Fresh asparagus in markets is my go-to sign that spring is officially here. And what better way to celebrate than with an easy Puff Pastry Tart with Asparagus! Here’s why I love it so much:
- It takes just 10 minutes to prep!
- Uses a buttery, flaky store-bought puff pastry, which I pretty much always have in my freezer. Just be sure to pop it in a fridge the night before so it’s fully defrosted when you roll it out.
- Cheese! I recommend Taleggio, a semi-soft cheese with a mildly tangy taste, but of course you can sift through your cheese drawer and use anything you like: whipped ricotta, feta with herbs, goat cheese, or fontina perhaps!
Puff pastry tarts are a great option for a light lunch. Serve alongside a lightly dressed salad or, if enjoying for dinner, pair it with a simple roast chicken. Easy, seasonal, and tastes amazing!
For more easy brunch recipes that feature this quintessential spring veggie, try my asparagus frittata or simple shirred eggs with asparagus next!

What You’ll Need
- Puff pastry: I always use store-bought, it’s just so quick and simple. Be sure it’s completely thawed before rolling out!
- Taleggio cheese, either thinly sliced or shredded.
- Fresh garlic
- Fresh spring asparagus: To trim, simply snap off the bottom inch or so of the asparagus stalk. It should naturally separate where the stalk is toughest and woody. Repeat with remaining asparagus or use a knife to cut off a similar amount of each end.
- Extra virgin olive oil
- Kosher salt, for seasoning
- Grated Pecorino Romano, though of course Parmesan cheese is great!
- Egg wash, made from 1 egg mixed with a teaspoon of heavy cream or milk.
- Balsamic glaze or balsamic vinegar, drizzled right on top before serving.




Step-by-Step Instructions
Let’s stick with big picture steps, though, as always, the full instructions are included below:
- Roll out puff pastry, then use a sharp knife to create a 1-inch border.
- Sprinkle on the cheese and sliced garlic.
- Line up the trimmed asparagus stalks, then season with olive oil, Kosher salt, and of course more cheese.
- Brush egg wash around the edges, sprinkle with Pecorino or Parmesan, then bake until crispy!
- Totally optional, but a drizzle of balsamic glaze really sets the flavor apart. So good!
I think you’re gonna love this flaky, cheesy asparagus tart recipe!





Ari’s Best Tips
- Make sure to trim the tough ends of the asparagus before placing them on the tart. The ends tend to be woody and fibrous, making them hard to chew.
- Brushed the crust of the asparagus tart with egg wash will help it achieve a shiny, golden brown crust.
- While not necessary to sprinkle the edge of the crust with grated cheese, I love the flavor and texture. You could also sprinkle with black pepper for a little kick!
- To prevent the puff pastry becoming soggy, avoid layering the ingredients too thickly, particularly the Taleggio cheese.

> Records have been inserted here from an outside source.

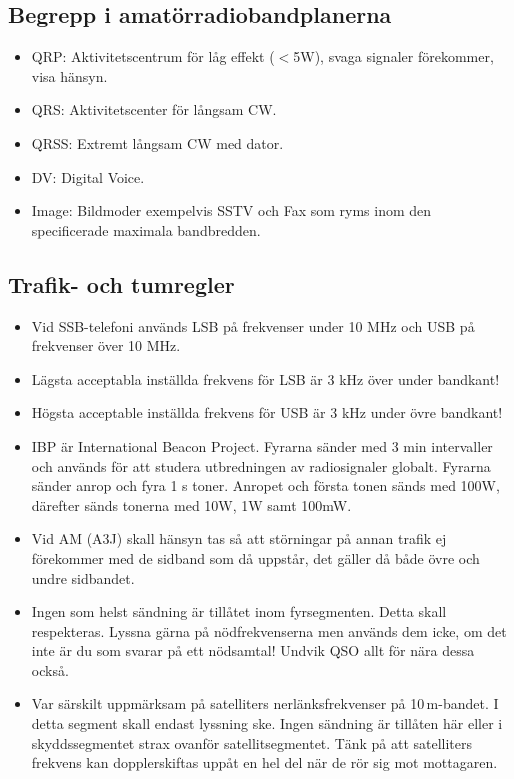 {\begin{landscape}
\end{landscape}


\clearpage

\subsection{Begrepp i amatörradiobandplanerna}

\begin{itemize}
\item QRP: Aktivitetscentrum för låg effekt ($<$5W), svaga signaler
      förekommer, visa hänsyn.
\item QRS: Aktivitetscenter för långsam CW.
\item QRSS: Extremt långsam CW med dator.
\item DV: Digital Voice.
\item Image: Bildmoder exempelvis SSTV och Fax som ryms inom den specificerade
	  maximala bandbredden.
\end{itemize}

\subsection{Trafik- och tumregler}

\begin{itemize}
\item Vid SSB-telefoni används LSB på frekvenser under 10 MHz och USB
      på frekvenser över 10 MHz.
\item Lägsta acceptabla inställda frekvens för LSB är 3 kHz över
      under bandkant!
\item Högsta acceptable inställda frekvens för USB är 3 kHz under
      övre bandkant!
\item IBP är International Beacon Project. Fyrarna sänder med 3 min
      intervaller och används för att studera utbredningen av
      radiosignaler globalt. Fyrarna sänder anrop och fyra 1 s toner.
      Anropet och första tonen sänds med 100W, därefter sänds tonerna
      med 10W, 1W samt 100mW.
\item Vid AM (A3J) skall hänsyn tas så att störningar på annan trafik ej fö\-re\-kom\-mer
      med de sidband som då uppstår, det gäller då både övre och undre
      sidbandet.
\item Ingen som helst sändning är tillåtet inom fyrsegmenten. Detta skall respekteras.
      Lyssna gärna på nödfrekvenserna men används dem icke, om det
      inte är du som svarar på ett nödsamtal! Undvik QSO allt för nära
      dessa också.
\item Var särskilt uppmärksam på satelliters nerlänksfrekvenser på 10\,m-bandet.
      I detta segment skall endast lyssning ske. Ingen sändning är
      tillåten här eller i skyddssegmentet strax ovanför
      satellitsegmentet. Tänk på att satelliters frekvens kan
      dopplerskiftas uppåt en hel del när de rör sig mot mottagaren.
\end{itemize}

}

Make-Ahead, Leftovers, & Storage
- To make-ahead: You can prepare the tart up to a day in advance, cover it tightly with plastic wrap, and store it in the refrigerator until ready to bake.
- Leftovers and storage: Leftovers can be stored in an airtight container in the refrigerator for up to 2-3 days. Reheat in a preheated oven at 350°F (175°C) for about 10-15 minutes until warmed through.
- While the tart can be frozen, it’s best enjoyed fresh due to the delicate texture of the puff pastry. If freezing, wrap the unbaked tart tightly in plastic wrap and aluminum foil, then thaw overnight in the refrigerator before baking as directed.


Serving Suggestions
This irresistible puff pastry and asparagus tart makes a great appetizer, brunch dish, or light lunch. Pair it with a crisp green salad dressed with a light vinaigrette for a complete meal.
A few salad suggestions: butter lettuce salad, my easy shredded kale salad, or this no-cook arugula salad.

Look, this is just too good (and to easy to make) not to give it a try this asparagus season!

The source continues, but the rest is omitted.